Tokenization and File Compression Ratios Explained | Generated by AI
Yes, this is completely normal! Here’s why:
The Math
Raw text → Tokenized (uint16) conversion:
Original: "The cat sat on the mat"
Chars: 20 characters × 1 byte = 20 bytes
Tokens: ~5 tokens × 2 bytes = 10 bytes (GPT-2 BPE tokenization)
Compression ratio: ~2-4x from text to tokens
Your Numbers
| File | Size | Token Count | Calculation |
|---|---|---|---|
| Raw text (full) | 61 GB | ~15B tokens* | 61GB ÷ ~4 chars/token |
| Raw text (sample) | 477 MB | ~114M tokens | 477MB ÷ ~4 chars/token |
train.bin |
27 MB | 14M tokens | 14M × 2 bytes |
val.bin |
191 MB | 100M tokens | 100M × 2 bytes |
*Assuming ~4 chars/token average for English text with GPT-2 tokenizer
Why So Small?
- Text → Tokens: English compresses ~2-4x when tokenized (common words become single tokens)

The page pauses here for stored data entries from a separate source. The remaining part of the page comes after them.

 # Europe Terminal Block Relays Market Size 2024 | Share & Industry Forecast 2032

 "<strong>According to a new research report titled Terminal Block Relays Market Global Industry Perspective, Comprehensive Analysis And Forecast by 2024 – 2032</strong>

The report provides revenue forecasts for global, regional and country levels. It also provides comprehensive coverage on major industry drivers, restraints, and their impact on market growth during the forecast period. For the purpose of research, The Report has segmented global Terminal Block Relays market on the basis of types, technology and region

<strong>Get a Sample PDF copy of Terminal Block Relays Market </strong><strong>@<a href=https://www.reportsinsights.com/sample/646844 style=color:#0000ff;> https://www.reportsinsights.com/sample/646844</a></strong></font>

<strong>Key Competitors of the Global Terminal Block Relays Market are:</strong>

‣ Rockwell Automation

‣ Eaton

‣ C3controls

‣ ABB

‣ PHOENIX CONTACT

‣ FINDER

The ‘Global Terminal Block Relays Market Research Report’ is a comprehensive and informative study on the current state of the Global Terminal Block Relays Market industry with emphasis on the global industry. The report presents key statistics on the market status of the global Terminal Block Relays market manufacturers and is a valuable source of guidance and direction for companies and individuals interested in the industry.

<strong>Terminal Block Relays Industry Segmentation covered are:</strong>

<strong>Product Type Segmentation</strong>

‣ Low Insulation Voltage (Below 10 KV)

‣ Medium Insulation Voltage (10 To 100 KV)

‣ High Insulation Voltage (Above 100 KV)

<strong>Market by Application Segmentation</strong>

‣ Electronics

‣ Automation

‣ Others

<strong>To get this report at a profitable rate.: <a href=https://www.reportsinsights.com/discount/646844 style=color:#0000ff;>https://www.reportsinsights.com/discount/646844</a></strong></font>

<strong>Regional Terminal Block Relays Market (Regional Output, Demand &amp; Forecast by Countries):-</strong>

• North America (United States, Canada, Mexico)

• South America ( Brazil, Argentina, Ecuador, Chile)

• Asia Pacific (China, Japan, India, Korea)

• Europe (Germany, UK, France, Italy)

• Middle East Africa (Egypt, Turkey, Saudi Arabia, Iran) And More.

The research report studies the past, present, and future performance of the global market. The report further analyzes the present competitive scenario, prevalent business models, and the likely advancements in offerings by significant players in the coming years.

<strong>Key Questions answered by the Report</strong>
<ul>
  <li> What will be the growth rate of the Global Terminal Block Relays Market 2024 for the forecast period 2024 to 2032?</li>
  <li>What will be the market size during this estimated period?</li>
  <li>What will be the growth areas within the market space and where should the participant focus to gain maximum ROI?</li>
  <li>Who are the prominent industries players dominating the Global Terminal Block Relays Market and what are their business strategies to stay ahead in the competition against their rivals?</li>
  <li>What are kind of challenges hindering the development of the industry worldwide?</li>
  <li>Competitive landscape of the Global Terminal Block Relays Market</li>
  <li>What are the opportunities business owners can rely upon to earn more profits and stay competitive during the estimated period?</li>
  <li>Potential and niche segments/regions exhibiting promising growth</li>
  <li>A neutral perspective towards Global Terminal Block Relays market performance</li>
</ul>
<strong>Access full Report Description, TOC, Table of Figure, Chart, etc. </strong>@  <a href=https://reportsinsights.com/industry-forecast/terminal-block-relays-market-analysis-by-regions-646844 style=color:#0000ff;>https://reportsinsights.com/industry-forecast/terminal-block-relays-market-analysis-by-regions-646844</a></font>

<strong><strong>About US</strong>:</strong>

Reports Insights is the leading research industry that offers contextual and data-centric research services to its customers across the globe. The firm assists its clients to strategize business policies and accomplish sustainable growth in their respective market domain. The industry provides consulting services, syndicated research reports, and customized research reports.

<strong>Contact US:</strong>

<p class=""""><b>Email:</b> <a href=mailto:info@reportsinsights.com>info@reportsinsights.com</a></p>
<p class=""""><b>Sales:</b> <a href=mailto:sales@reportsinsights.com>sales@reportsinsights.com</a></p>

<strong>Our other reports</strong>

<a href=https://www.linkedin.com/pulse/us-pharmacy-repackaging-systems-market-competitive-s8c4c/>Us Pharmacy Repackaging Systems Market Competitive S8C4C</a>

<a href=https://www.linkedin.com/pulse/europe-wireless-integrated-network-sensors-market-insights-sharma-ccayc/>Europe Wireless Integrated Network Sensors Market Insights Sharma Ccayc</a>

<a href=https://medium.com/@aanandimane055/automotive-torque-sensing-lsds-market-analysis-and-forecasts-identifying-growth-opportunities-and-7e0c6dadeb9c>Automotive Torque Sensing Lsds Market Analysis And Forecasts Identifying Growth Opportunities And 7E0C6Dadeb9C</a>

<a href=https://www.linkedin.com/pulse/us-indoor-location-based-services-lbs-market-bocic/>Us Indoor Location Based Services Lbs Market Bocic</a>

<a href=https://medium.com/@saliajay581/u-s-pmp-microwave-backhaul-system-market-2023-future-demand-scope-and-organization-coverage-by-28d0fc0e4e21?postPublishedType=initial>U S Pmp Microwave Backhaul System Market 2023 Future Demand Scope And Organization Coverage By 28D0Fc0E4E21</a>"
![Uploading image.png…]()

- uint16: Each token stored as 2 bytes (vs ~4 bytes for Python int)
- Partial data: You only prepared a 477MB sample of the 61GB file (less than 1%)
Real-World Comparison
nanoGPT’s standard Shakespeare dataset:
- Raw text: ~1MB
- Tokenized
train.bin: ~1MB - FineWeb full (10B tokens): ~20GB tokenized
So 27MB train.bin from 477MB text sample = ~18x compression. That’s normal. If you prepared the full 61GB, you’d get ~30GB of .bin files total.